In renewables storage, an old technology finds a new home

Since the spring of 2023, more than 7,000 Albertans have gotten their power from a shed north of Medicine Hat.

Inside the grey, steel building are 38 shipping containers stacked on a dirt floor. They hold polyethylene tanks of electrolyte — mostly water — that stores excess power from a nearby 14-megawatt solar farm before feeding it onto the grid.

While lithium-ion dominates the battery market today, the rows of redox flow batteries inside the shed could be part of a storage solution as Canada adds more solar, wind and other renewable energy to electricity grids.

“If you’re looking for a battery that’s going to provide real-time regulation of the grid, 24 hours a day, then ours comes with huge advantages,” said Matt Harper, President of Invinity Energy Systems, the Vancouver-based company that manufactured the flow batteries that form part of the Chappice Lake Solar+Storage Project. 

Technicians build vanadium redox flow batteries. (Photo courtesy Invinity Energy Systems) 

Redox flow batteries are not new. They appeared in scientific journals in the early 1950s and the US space agency NASA built prototypes in the 1970s. But the technology struggled to gain commercial traction.

Decades on, they are getting a second look, as Canada adopts more renewable energy to meet net-zero emissions targets by 2050, and needs to store electricity from intermittent sources such as wind and solar.

Big lithium-ion battery plants get the most attention and investment. But flow advocates argue their technology needs a fraction of the rare earth metals used in lithium batteries and stores energy for longer periods — without the risk of fire.

Big lithium-ion battery plants — such as Ontario’s Oneida project that went online this summer — get the most attention and investment. But flow advocates argue their technology needs a fraction of the rare earth metals used in lithium batteries, have significantly longer lifespans, and come without the risk of fire that has set back lithium storage projects in the US.

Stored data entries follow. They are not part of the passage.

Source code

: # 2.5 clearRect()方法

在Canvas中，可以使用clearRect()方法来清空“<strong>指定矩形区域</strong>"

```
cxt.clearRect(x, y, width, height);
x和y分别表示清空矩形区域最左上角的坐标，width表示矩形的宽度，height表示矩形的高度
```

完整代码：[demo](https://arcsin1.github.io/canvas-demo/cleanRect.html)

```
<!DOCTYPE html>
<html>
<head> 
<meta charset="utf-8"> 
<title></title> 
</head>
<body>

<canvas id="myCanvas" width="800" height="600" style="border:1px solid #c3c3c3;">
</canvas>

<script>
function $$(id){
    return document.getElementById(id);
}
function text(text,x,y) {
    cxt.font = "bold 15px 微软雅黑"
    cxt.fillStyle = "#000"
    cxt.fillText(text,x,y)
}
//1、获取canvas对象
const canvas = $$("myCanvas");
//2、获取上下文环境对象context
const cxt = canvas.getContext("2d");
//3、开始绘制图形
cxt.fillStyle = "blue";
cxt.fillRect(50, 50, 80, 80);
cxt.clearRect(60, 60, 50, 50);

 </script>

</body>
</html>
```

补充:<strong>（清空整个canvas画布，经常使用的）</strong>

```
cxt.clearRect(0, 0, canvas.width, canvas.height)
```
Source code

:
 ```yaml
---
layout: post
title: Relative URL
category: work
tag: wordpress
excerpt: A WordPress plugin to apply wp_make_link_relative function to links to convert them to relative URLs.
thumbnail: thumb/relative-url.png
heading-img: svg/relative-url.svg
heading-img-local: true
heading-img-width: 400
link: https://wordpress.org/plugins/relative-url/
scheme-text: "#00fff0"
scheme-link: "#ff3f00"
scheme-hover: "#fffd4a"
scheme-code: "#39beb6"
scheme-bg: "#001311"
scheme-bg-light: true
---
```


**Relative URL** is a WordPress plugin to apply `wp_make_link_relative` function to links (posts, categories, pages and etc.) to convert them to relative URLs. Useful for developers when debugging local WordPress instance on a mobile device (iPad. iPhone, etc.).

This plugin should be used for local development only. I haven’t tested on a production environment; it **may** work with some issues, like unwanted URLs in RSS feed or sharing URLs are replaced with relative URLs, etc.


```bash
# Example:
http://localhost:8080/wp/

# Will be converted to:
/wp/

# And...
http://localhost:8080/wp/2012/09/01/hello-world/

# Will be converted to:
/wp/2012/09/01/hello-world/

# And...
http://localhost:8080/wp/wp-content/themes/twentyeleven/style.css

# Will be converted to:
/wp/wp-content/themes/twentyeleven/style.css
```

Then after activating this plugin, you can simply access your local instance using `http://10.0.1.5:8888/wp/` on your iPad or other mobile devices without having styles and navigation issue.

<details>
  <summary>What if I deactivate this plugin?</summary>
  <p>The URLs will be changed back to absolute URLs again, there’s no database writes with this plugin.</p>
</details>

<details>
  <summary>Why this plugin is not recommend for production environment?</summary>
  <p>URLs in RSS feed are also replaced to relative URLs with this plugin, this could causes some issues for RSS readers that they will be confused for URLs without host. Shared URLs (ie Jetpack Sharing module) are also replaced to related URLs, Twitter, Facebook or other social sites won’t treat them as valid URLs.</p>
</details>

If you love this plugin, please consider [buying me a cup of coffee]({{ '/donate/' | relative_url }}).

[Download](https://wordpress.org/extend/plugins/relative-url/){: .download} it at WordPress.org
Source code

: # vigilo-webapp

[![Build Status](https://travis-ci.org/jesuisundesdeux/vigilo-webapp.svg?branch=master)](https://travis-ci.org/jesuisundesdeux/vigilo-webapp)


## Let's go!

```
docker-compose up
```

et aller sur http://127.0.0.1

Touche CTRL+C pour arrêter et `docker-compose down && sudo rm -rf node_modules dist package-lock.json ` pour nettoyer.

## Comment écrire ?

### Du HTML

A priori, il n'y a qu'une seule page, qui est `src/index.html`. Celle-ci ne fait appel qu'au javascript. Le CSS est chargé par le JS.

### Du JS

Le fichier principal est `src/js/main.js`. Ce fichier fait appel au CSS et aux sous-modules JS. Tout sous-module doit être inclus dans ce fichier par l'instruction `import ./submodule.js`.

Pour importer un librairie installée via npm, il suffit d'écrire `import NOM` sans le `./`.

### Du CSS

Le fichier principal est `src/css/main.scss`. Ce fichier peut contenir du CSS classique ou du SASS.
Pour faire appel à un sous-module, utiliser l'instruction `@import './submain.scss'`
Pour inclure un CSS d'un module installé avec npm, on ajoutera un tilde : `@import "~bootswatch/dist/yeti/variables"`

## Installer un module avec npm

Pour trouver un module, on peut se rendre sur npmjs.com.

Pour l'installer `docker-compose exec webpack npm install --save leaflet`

As Prime Minister Mark Carney compiles a list of nation-building projects in response to US tariff and sovereignty threats, advocates say flow batteries can provide bulk, grid-scale energy storage for a national electricity grid to drive clean economic growth.

Big and heavy

To be sure, redox flow batteries have very low energy density, storing about one tenth as much power per unit volume as lithium-ion. They need to be big and heavy to be useful for long duration energy storage (LDES) projects.

Rather than store electricity in solid electrodes — such as lithium-ion batteries that power everything from EVs to laptops — flow batteries use positively and negatively charged liquid electrolytes.

These are pumped from separate tanks through “cell stacks”, which look similar to fuel cells, where they exchange ions through a membrane and electrons through copper wire. 

In chemical terms, one electrolyte reduces while the other oxidizes, hence the name “redox.”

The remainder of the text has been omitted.